NCT number NCT06012058
Other study ID # H012_Protocol_Glaucoma
Secondary ID
Status Recruiting
Phase N/A
First received
Last updated
Start date August 26, 2023
Est. completion date February 25, 2025

Study information

Verified date September 2023
Source The University of Hong Kong
Contact Anita Yau
Phone 39102673
Email anitayky@hku.hk
Is FDA regulated No
Health authority
Study type Interventional

Clinical Trial Summary

This randomized clinical trial aims to compare the diagnostic performance of two AI-enabled screening strategies - ROTA (RNFL optical texture analysis) assessment versus optic disc photography - in detecting glaucoma within a population-based sample.

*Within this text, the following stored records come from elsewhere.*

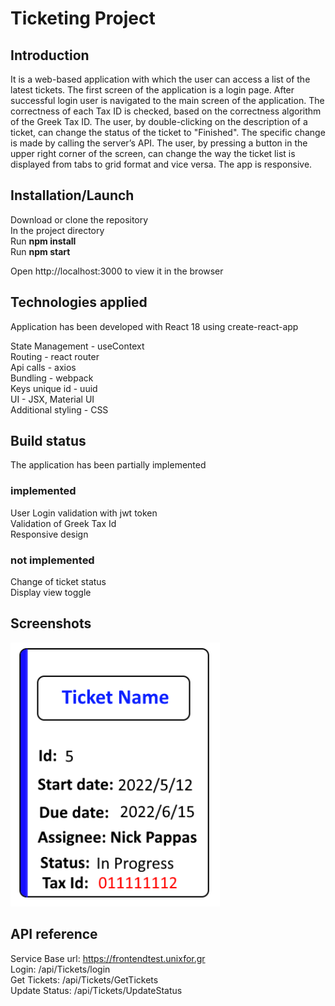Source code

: # Ticketing Project

## Introduction

It is a web-based application with which the user can access a list of the latest tickets.
The first screen of the application is a login page.
After successful login user is navigated to the main screen of the application.
The correctness of each Tax ID is checked, based on the correctness algorithm of the Greek Tax
ID.
The user, by double-clicking on the description of a ticket, can change the status of the ticket
to "Finished". The specific change is made by calling the server’s API.
The user, by pressing a button in the upper right corner of the screen, can change
the way the ticket list is displayed from tabs to grid format and vice versa.
The app is responsive.

## Installation/Launch

Download or clone the repository\
In the project directory\
Run **npm install**\
Run **npm start**

Open http://localhost:3000 to view it in the browser

## Technologies applied

Application has been developed with React 18 using create-react-app

State Management - useContext\
Routing - react router\
Api calls - axios\
Bundling - webpack\
Keys unique id - uuid\
UI - JSX, Material UI\
Additional styling - CSS

## Build status

The application has been partially implemented

### implemented

User Login validation with jwt token\
Validation of Greek Tax Id\
Responsive design

### not implemented

Change of ticket status\
Display view toggle

## Screenshots

![Alt text](/public//ticket.PNG)

## API reference

Service Base url: https://frontendtest.unixfor.gr \
Login: /api/Tickets/login\
Get Tickets: /api/Tickets/GetTickets\
Update Status: /api/Tickets/UpdateStatus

Secondary objectives are to (1) compare the diagnostic performance of ROTA AI assessment versus OCT RNFL thickness assessment by AI, and ROTA AI assessment versus OCT RNFL thickness assessment by trained graders, (2) investigate the cost-effectiveness of AI ROTA assessment for glaucoma screening, and (3) estimate the prevalence of glaucoma in Hong Kong.


Description:

Glaucoma is the leading cause of irreversible blindness affecting 76 million patients worldwide in 2020. Characterized by progressive degeneration of the optic nerve, early detection of disease deterioration with timely intervention is critical to prevent progressive loss in vision. In the 5th World Glaucoma Association Consensus Meeting, a diverse and representative group of glaucoma clinicians and scientists deliberated on the value and methods of glaucoma screening. Whereas it has been recognized that early detection of glaucoma for treatment is beneficial to preserve the quality of vision and quality of life as glaucoma treatments are often effective, easy to use and well tolerated, the optimal screening strategy for glaucoma has not yet been determined. ROTA (Retinal Nerve Fiber Layer Optical Texture Analysis) is a patented algorithm designed to detect axonal fiber bundle loss in glaucoma. Unlike conventional Optical Coherence Tomography (OCT) analysis, ROTA uses non-linear transformation to reveal the optical textures and trajectories of axonal fiber bundles, allowing for intuitive and reliable recognition of RNFL abnormalities without the need for normative databases. It can be applied across different OCT models and is particularly effective at detecting focal RNFL defects in early glaucoma and varying degrees of RNFL damage in end-stage glaucoma. The proposed study will address whether the application AI on ROTA is feasible and cost-effective in the setting of glaucoma screening, and whether ROTA would outperform optic disc photography and OCT RNFL thickness assessment.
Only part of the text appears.